LGTM culture: when code review becomes theatre

Othman Shareef · June 26, 2026 · 6 min read

A 416-comment Hacker News thread titled “The Theatre of Pull Requests and Code Review” hit a nerve last year, and the nerve is real: on many teams, review has quietly become a ritual. The approval arrives in ninety seconds, or (the other face of the same problem) the reviewer feels obligated to find something and leaves three comments about naming. Both are performances. Neither is review.

Why rational people rubber-stamp

Nobody decides to stop reviewing. The drift has mechanics. By the time a PR is up, the author has invested days; the feature is on a board with a date; the change is, as one engineer put it in a long-running debate about post-commit review, already a done deal: the reviewer isn’t in the hot path of the decision anymore, so pushing back feels like obstruction rather than contribution. Add a diff too large to genuinely evaluate (we’ve written about why size kills review), and approval becomes the only move that doesn’t make you the bottleneck. The stamp is rational. That’s what makes it dangerous.

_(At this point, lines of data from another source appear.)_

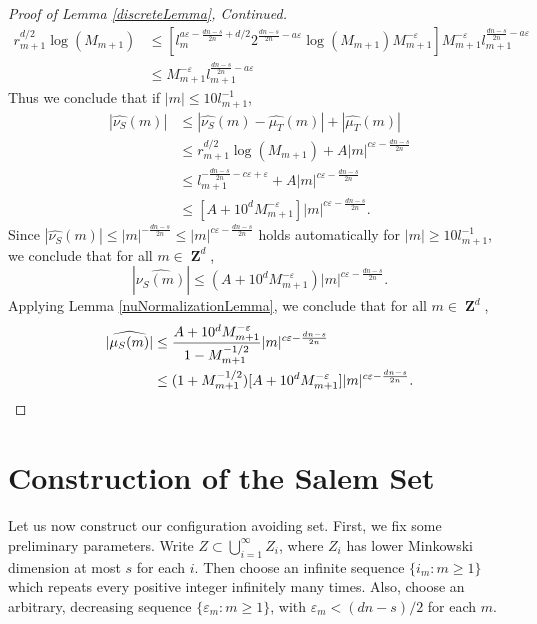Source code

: \documentclass[12pt,reqno]{article}
\DeclareMathOperator{\ZZ}{\mathbf{Z}}
\begin{document}
\begin{proof}[Proof of Lemma \ref{discreteLemma}, Continued]
\begin{align*}
        r_{m+1}^{d/2} \log(M_{m+1}) &\leq \left[ l_m^{a\varepsilon - \frac{dn-s}{2n} + d/2} 2^{\frac{dn-s}{2n} - a \varepsilon} \log(M_{m+1}) M_{m+1}^{-\varepsilon} \right] M_{m+1}^{-\varepsilon} l_{m+1}^{\frac{dn-s}{2n} - a\varepsilon}\\
        &\leq M_{m+1}^{-\varepsilon} l_{m+1}^{\frac{dn-s}{2n} - a \varepsilon}
    \end{align*}
    Thus we conclude that if $|m| \leq 10 l_{m+1}^{-1}$,
    \begin{align*}
        |\widehat{\nu_{S}}(m)| &\leq |\widehat{\nu_{S}}(m) - \widehat{\mu_T}(m)| + |\widehat{\mu_T}(m)|\\
        &\leq r_{m+1}^{d/2} \log(M_{m+1}) + A |m|^{c\varepsilon - \frac{dn-s}{2n}}\\
        &\leq l_{m+1}^{-\frac{dn-s}{2n}-c\varepsilon + \varepsilon} + A|m|^{c\varepsilon - \frac{dn-s}{2n}}\\
        &\leq [A + 10^d M_{m+1}^{-\varepsilon}] |m|^{c\varepsilon - \frac{dn-s}{2n}}.
    \end{align*}
    Since $|\widehat{\nu_{S}}(m)| \leq |m|^{-\frac{dn-s}{2n}} \leq |m|^{c\varepsilon - \frac{dn-s}{2n}}$ holds automatically for $|m| \geq 10l_{m+1}^{-1}$, we conclude that for all $m \in \ZZ^d$,
    \[ |\widehat{\nu_S(m)}| \leq (A + 10^d M_{m+1}^{-\varepsilon}) |m|^{c\varepsilon - \frac{dn-s}{2n}}. \]
    Applying Lemma \ref{nuNormalizationLemma}, we conclude that for all $m \in \ZZ^d$,
    \begin{align*}
        |\widehat{\mu_S(m)}| &\leq \frac{A + 10^d M_{m+1}^{-\varepsilon}}{1 - M_{m+1}^{-1/2}} |m|^{c\varepsilon - \frac{dn-s}{2n}}\\
        &\leq (1 + M_{m+1}^{-1/2}) [A + 10^d M_{m+1}^{-\varepsilon}] |m|^{c\varepsilon - \frac{dn-s}{2n}}. \qedhere
    \end{align*}
\end{proof}

\section{Construction of the Salem Set}

Let us now construct our configuration avoiding set. First, we fix some preliminary parameters. Write $Z \subset \bigcup_{i = 1}^\infty Z_i$, where $Z_i$ has lower Minkowski dimension at most $s$ for each $i$. Then choose an infinite sequence $\{ i_m : m \geq 1 \}$ which repeats every positive integer infinitely many times. Also, choose an arbitrary, decreasing sequence $\{ \varepsilon_m : m \geq 1 \}$, with $\varepsilon_m < (dn - s)/2$ for each $m$.
\end{document}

The obligation nitpick is the same failure

The reviewer who can’t evaluate the logic but must demonstrate diligence reaches for what’s evaluable at a glance: names, formatting, comment style. The author gets busywork, the actual risk sails through untouched, and everyone involved can point at the thread as proof review happened. As a commenter on the Theatre thread put it, logic-and-architecture comments are the valuable ones, but nit comments are easier to write, so they win by default. (We go deeper on this in an upcoming piece on nitpicks.)

What approval should mean

The fix starts with making the stakes explicit. An approval is a statement: “I understand this change well enough to co-own it in production.” Not “I looked at it,” not “I trust the author.” Teams that adopt that definition (out loud, in their review norms) make rubber-stamping feel like what it is: signing a document you didn’t read.

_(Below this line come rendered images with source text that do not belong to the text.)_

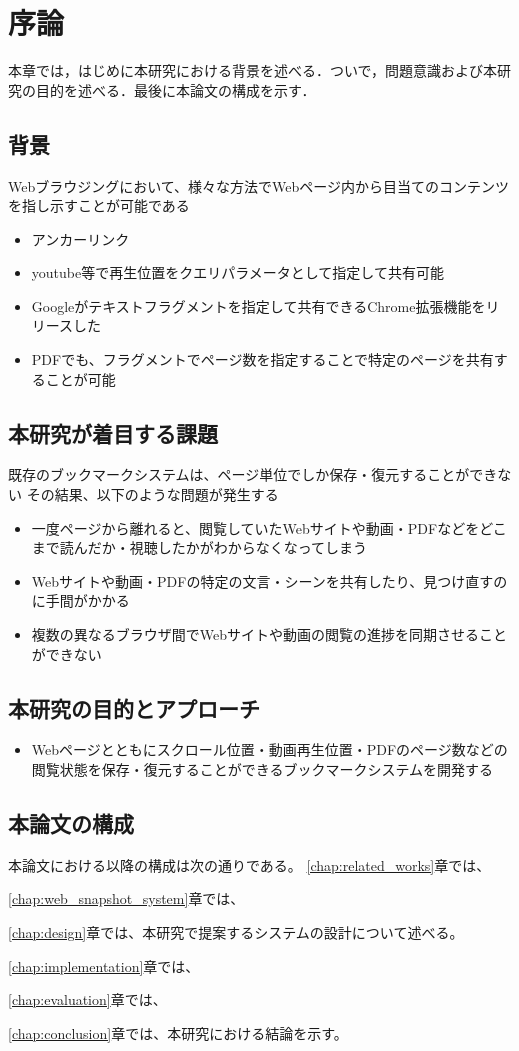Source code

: \chapter{序論}
\label{chap:introduction}
本章では，はじめに本研究における背景を述べる．ついで，問題意識および本研究の目的を述べる．最後に本論文の構成を示す．

\section{背景}
\label{section:background}
Webブラウジングにおいて、様々な方法でWebページ内から目当てのコンテンツを指し示すことが可能である
\begin{itemize}
    \item アンカーリンク
    \item youtube等で再生位置をクエリパラメータとして指定して共有可能
    \item Googleがテキストフラグメントを指定して共有できるChrome拡張機能をリリースした
    \item PDFでも、フラグメントでページ数を指定することで特定のページを共有することが可能
\end{itemize}

\section{本研究が着目する課題}
既存のブックマークシステムは、ページ単位でしか保存・復元することができない
その結果、以下のような問題が発生する
\begin{itemize}
        \item 一度ページから離れると、閲覧していたWebサイトや動画・PDFなどをどこまで読んだか・視聴したかがわからなくなってしまう
        \item Webサイトや動画・PDFの特定の文言・シーンを共有したり、見つけ直すのに手間がかかる
        \item 複数の異なるブラウザ間でWebサイトや動画の閲覧の進捗を同期させることができない
\end{itemize}

\section{本研究の目的とアプローチ}
\begin{itemize}
      \item  Webページとともにスクロール位置・動画再生位置・PDFのページ数などの閲覧状態を保存・復元することができるブックマークシステムを開発する
\end{itemize}

\section{本論文の構成}

本論文における以降の構成は次の通りである。
\ref{chap:related_works}章では、

\ref{chap:web_snapshot_system}章では、

\ref{chap:design}章では、本研究で提案するシステムの設計について述べる。

\ref{chap:implementation}章では、

\ref{chap:evaluation}章では、

\ref{chap:conclusion}章では、本研究における結論を示す。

  • Let reviewers say what they actually did. “Reviewed the migration deeply, skimmed the call sites” is honest and useful; silent approval hides the gap.
  • Make small PRs the norm so genuine evaluation is possible in the time people actually have. Theatre thrives on impossibility.
  • Move review earlier. Feedback before the change is “a done deal” (on the design, or via pre-PR review of generated code) puts the reviewer back in the hot path, where pushing back is cheap.
  • Kill the diligence-signaling channel. Auto-format, lint in CI, and label nits as non-blocking. When style can’t be the performance, attention goes to logic.

The surface matters more than teams admit

Here’s the uncomfortable observation from building a review tool: a lot of rubber-stamping is fatigue with the act of reviewing, not indifference to quality. When finding the three files that matter takes ten minutes of scrolling, the stamp wins. When triage is instant and the diff keeps your place, genuinely reading the change stops being heroic. That’s the bet behind Pyor (ours, free for individuals): make real review cheap enough that theatre loses its main excuse.

Frequently asked questions

Is a fast LGTM always rubber-stamping?

No. A 40-line, well-described change from someone who knows the area deserves a fast approval; speed and rigor aren’t opposites on small changes. Rubber-stamping is approving without understanding. The tell is whether the reviewer could explain the change to a third person afterward.

How do we measure whether our reviews are performative?

Look at outcome-shaped signals rather than activity: how often review actually changes the code (revision rate), whether defects are caught before merge vs. after, and whether comments cluster on style versus logic. All-approvals-no-changes over weeks is the classic theatre signature.